Magic in Faerûn was not mere energy—it was Weave, the living essence of creation itself, controlled by the goddess Mystra. Every spell, every arcane gesture, was a thread pulled from her tapestry. Wizards studied for years to master its rhythm, preparing rituals, gestures, and incantations. To cast a spell was to sing a verse from the divine language of the world.

But divine magic—like that of druids and clerics—was different. It was faith and connection, not formula. Druids, especially those of the old ways, did not worship gods. They communed with the earth, the wind, and the stars. They listened, and nature listened back.

Henry's druidic gifts were a sign—he had been recognized by the Balance, the eternal rhythm between creation and decay. The divine arts he now possessed were not granted by some celestial being but were gifts of nature itself.

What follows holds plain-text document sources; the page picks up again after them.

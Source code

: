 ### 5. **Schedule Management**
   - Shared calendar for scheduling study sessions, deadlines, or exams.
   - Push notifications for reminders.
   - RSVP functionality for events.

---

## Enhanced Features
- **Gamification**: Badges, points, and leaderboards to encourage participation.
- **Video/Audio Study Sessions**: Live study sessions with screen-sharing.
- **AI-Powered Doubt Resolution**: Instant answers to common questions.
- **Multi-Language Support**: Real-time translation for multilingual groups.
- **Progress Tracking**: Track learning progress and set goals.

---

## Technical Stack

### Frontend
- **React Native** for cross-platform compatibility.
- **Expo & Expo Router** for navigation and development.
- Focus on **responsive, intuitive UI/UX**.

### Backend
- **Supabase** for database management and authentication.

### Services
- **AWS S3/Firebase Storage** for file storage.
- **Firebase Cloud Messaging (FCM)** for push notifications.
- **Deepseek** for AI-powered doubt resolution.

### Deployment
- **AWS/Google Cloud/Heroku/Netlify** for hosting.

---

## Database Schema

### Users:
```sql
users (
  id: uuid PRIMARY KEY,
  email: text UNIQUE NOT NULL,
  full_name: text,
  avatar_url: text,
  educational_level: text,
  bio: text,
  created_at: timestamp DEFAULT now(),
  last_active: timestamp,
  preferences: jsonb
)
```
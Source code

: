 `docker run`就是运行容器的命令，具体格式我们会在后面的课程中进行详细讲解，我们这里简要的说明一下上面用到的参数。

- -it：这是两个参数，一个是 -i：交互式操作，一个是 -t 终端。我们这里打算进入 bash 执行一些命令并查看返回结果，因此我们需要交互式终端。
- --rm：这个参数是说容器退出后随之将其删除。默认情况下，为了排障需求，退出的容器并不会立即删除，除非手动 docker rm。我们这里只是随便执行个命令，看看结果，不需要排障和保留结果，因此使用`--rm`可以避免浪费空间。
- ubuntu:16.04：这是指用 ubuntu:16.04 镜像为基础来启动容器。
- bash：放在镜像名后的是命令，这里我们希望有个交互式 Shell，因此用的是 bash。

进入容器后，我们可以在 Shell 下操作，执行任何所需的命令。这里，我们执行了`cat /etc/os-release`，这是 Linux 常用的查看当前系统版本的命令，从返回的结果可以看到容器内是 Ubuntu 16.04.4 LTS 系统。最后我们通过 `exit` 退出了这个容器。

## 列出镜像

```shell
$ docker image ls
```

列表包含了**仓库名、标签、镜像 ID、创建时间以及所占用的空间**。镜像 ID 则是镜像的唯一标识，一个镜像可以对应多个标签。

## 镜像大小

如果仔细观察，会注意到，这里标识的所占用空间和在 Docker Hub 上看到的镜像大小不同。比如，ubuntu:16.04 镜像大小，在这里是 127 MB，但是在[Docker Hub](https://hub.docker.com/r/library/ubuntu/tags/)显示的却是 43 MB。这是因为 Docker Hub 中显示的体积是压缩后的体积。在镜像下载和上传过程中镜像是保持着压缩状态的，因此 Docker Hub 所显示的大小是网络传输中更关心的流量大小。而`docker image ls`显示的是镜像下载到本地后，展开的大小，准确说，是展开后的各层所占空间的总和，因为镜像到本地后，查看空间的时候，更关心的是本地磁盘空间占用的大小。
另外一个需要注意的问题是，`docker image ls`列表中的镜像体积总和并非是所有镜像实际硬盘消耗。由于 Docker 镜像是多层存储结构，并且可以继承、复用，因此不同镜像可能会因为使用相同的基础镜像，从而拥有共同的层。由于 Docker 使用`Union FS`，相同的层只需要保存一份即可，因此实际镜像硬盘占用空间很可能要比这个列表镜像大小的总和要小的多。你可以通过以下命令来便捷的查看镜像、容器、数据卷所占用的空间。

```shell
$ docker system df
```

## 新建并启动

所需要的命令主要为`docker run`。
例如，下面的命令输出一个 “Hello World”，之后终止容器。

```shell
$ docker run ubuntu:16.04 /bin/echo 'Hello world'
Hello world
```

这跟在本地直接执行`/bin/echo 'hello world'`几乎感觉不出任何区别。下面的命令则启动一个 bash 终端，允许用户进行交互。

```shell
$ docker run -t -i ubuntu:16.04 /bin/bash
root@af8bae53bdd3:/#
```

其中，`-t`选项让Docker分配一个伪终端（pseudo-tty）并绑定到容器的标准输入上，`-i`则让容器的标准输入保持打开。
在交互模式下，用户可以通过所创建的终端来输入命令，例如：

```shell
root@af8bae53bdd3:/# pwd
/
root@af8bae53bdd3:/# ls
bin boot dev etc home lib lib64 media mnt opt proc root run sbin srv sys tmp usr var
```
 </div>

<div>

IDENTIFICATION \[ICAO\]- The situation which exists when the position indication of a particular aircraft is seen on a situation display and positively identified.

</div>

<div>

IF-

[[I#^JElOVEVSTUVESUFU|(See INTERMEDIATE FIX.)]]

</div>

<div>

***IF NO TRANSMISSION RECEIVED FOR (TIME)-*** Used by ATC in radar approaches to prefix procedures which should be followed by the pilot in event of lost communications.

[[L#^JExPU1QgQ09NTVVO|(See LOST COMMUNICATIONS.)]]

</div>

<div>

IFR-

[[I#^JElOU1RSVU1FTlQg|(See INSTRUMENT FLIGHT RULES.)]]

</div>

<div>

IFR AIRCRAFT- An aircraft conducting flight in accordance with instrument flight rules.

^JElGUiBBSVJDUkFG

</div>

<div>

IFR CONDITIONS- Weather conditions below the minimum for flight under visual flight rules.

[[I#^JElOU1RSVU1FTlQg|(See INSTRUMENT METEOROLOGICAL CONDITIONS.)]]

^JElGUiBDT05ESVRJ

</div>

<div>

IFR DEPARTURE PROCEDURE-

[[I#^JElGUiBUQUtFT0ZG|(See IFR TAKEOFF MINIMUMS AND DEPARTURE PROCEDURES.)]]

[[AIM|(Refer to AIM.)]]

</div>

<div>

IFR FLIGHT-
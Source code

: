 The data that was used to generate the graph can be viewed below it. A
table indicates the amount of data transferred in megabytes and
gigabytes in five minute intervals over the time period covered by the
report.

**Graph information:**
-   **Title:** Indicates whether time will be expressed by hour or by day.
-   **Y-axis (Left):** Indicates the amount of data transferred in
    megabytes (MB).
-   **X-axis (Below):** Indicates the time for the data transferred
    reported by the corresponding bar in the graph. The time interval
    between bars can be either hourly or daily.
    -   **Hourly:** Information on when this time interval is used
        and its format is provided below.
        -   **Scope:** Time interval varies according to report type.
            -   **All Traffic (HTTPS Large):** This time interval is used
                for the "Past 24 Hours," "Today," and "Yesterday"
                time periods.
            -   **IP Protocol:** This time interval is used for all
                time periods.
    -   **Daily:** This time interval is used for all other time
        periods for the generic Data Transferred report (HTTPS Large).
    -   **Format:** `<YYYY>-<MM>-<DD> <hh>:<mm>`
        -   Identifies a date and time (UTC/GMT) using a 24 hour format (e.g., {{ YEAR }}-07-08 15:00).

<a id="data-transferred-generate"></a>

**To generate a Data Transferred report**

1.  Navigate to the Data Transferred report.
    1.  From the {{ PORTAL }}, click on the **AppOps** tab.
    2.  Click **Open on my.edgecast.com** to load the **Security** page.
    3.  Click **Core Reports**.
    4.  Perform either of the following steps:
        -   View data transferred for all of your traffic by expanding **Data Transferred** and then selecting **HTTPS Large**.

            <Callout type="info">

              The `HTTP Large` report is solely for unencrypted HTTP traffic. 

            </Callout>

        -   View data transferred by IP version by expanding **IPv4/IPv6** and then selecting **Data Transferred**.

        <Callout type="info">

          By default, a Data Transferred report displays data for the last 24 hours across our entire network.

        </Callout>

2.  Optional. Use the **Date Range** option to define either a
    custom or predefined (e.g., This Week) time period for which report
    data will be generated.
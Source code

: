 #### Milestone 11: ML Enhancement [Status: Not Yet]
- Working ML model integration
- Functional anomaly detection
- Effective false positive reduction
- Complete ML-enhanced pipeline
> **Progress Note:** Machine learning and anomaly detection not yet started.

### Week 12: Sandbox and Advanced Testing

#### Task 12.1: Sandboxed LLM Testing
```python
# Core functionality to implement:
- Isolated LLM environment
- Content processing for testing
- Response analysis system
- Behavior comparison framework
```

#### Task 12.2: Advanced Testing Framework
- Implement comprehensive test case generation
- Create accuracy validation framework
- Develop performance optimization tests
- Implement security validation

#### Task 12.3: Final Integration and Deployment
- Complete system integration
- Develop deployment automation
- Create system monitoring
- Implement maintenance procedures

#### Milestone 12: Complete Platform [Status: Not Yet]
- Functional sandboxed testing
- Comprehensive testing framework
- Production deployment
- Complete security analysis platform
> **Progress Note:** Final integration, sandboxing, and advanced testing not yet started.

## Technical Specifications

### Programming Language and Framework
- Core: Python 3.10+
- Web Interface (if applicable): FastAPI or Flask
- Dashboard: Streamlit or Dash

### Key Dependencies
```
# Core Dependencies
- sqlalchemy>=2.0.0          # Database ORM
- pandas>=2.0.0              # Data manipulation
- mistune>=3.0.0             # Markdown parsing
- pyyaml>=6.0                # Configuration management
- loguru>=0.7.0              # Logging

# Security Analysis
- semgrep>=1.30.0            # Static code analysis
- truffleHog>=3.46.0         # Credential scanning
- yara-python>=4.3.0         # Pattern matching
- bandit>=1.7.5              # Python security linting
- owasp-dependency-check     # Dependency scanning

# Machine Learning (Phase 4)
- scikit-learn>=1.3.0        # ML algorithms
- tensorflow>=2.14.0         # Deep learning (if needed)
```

He flexed his fingers and tested a few words, his voice trembling. The world responded faintly, like ripples across a still pond. Power—real, tangible power—flowed through him.

He smiled faintly, though pain lingered in every breath. "So this is how it feels…"

He only had one arcane spell slot for now—barely enough to defend himself—and three divine slots for simple healing. Not much, but enough to survive if used wisely.

As the exhaustion from his injuries caught up with him, Henry whispered a prayer—not to any god, but to the world itself. "Let me live through the dawn."